Quasi-static indentation analysis on three-dimensional printed continuous-fiber sandwich composites

Abstract

Fiber reinforced sandwich structures are widely used as structural elements due to their lightweight and high load-bearing capacity. In this paper, effort is taken to fabricate fiber facesheet (0°/90° orientation) and corrugated cores (trapezoidal vertical pillared, core-1 and sinusoidal vertical pillared, core-2) of the sandwich structure using fused filament fabrication and Inkjet printing techniques, respectively. Firstly, the quasi-static indentation properties of the additively manufactured facesheet, cores, and sandwich structures were investigated. In addition, acoustic emission signals were monitored during quasi-static indentation testing and the resulting hits data were correlated with quasi-static indentation test results.

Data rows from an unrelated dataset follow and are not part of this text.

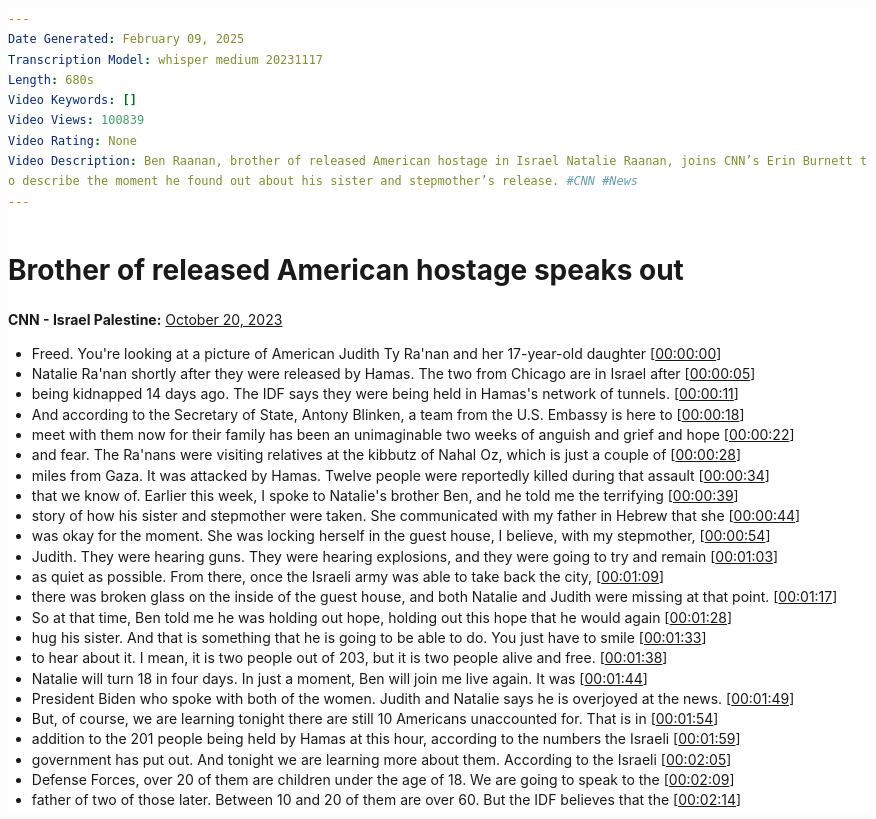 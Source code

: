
 ```yaml
---
Date Generated: February 09, 2025
Transcription Model: whisper medium 20231117
Length: 680s
Video Keywords: []
Video Views: 100839
Video Rating: None
Video Description: Ben Raanan, brother of released American hostage in Israel Natalie Raanan, joins CNN’s Erin Burnett to describe the moment he found out about his sister and stepmother’s release. #CNN #News
---
```


# Brother of released American hostage speaks out
**CNN - Israel Palestine:** [October 20, 2023](https://www.youtube.com/watch?v=6gpi9S7P_c8)
*  Freed. You're looking at a picture of American Judith Ty Ra'nan and her 17-year-old daughter [[00:00:00](https://www.youtube.com/watch?v=6gpi9S7P_c8&t=0.0s)]
*  Natalie Ra'nan shortly after they were released by Hamas. The two from Chicago are in Israel after [[00:00:05](https://www.youtube.com/watch?v=6gpi9S7P_c8&t=5.2s)]
*  being kidnapped 14 days ago. The IDF says they were being held in Hamas's network of tunnels. [[00:00:11](https://www.youtube.com/watch?v=6gpi9S7P_c8&t=11.6s)]
*  And according to the Secretary of State, Antony Blinken, a team from the U.S. Embassy is here to [[00:00:18](https://www.youtube.com/watch?v=6gpi9S7P_c8&t=18.16s)]
*  meet with them now for their family has been an unimaginable two weeks of anguish and grief and hope [[00:00:22](https://www.youtube.com/watch?v=6gpi9S7P_c8&t=22.240000000000002s)]
*  and fear. The Ra'nans were visiting relatives at the kibbutz of Nahal Oz, which is just a couple of [[00:00:28](https://www.youtube.com/watch?v=6gpi9S7P_c8&t=28.32s)]
*  miles from Gaza. It was attacked by Hamas. Twelve people were reportedly killed during that assault [[00:00:34](https://www.youtube.com/watch?v=6gpi9S7P_c8&t=34.8s)]
*  that we know of. Earlier this week, I spoke to Natalie's brother Ben, and he told me the terrifying [[00:00:39](https://www.youtube.com/watch?v=6gpi9S7P_c8&t=39.84s)]
*  story of how his sister and stepmother were taken. She communicated with my father in Hebrew that she [[00:00:44](https://www.youtube.com/watch?v=6gpi9S7P_c8&t=44.96s)]
*  was okay for the moment. She was locking herself in the guest house, I believe, with my stepmother, [[00:00:54](https://www.youtube.com/watch?v=6gpi9S7P_c8&t=54.4s)]
*  Judith. They were hearing guns. They were hearing explosions, and they were going to try and remain [[00:01:03](https://www.youtube.com/watch?v=6gpi9S7P_c8&t=63.68s)]
*  as quiet as possible. From there, once the Israeli army was able to take back the city, [[00:01:09](https://www.youtube.com/watch?v=6gpi9S7P_c8&t=69.2s)]
*  there was broken glass on the inside of the guest house, and both Natalie and Judith were missing at that point. [[00:01:17](https://www.youtube.com/watch?v=6gpi9S7P_c8&t=77.44s)]
*  So at that time, Ben told me he was holding out hope, holding out this hope that he would again [[00:01:28](https://www.youtube.com/watch?v=6gpi9S7P_c8&t=88.72s)]
*  hug his sister. And that is something that he is going to be able to do. You just have to smile [[00:01:33](https://www.youtube.com/watch?v=6gpi9S7P_c8&t=93.28s)]
*  to hear about it. I mean, it is two people out of 203, but it is two people alive and free. [[00:01:38](https://www.youtube.com/watch?v=6gpi9S7P_c8&t=98.56s)]
*  Natalie will turn 18 in four days. In just a moment, Ben will join me live again. It was [[00:01:44](https://www.youtube.com/watch?v=6gpi9S7P_c8&t=104.48s)]
*  President Biden who spoke with both of the women. Judith and Natalie says he is overjoyed at the news. [[00:01:49](https://www.youtube.com/watch?v=6gpi9S7P_c8&t=109.76s)]
*  But, of course, we are learning tonight there are still 10 Americans unaccounted for. That is in [[00:01:54](https://www.youtube.com/watch?v=6gpi9S7P_c8&t=114.72s)]
*  addition to the 201 people being held by Hamas at this hour, according to the numbers the Israeli [[00:01:59](https://www.youtube.com/watch?v=6gpi9S7P_c8&t=119.92s)]
*  government has put out. And tonight we are learning more about them. According to the Israeli [[00:02:05](https://www.youtube.com/watch?v=6gpi9S7P_c8&t=125.84s)]
*  Defense Forces, over 20 of them are children under the age of 18. We are going to speak to the [[00:02:09](https://www.youtube.com/watch?v=6gpi9S7P_c8&t=129.84s)]
*  father of two of those later. Between 10 and 20 of them are over 60. But the IDF believes that the [[00:02:14](https://www.youtube.com/watch?v=6gpi9S7P_c8&t=134.32s)]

The quasi-static indentation test results showed that sinusoidal sandwich structures have the highest load-bearing capacity of 1.79 kN until crack initiation and a total energy-absorption capacity of 20.05 J. Acoustic emission hits recorded in the range of 1–30, 30–100, and above 100 represented crack initiation, crack propagation, and specimen failure, respectively. Lastly, micro-computed tomography analysis was performed on the sandwich structures at intermediate indentation displacements, thus leading to the identification of hard to detect failure points and damage propagation. Fracture surface morphology of the sandwich structures showed that fiber pullout and core shear were the dominant damage mechanisms.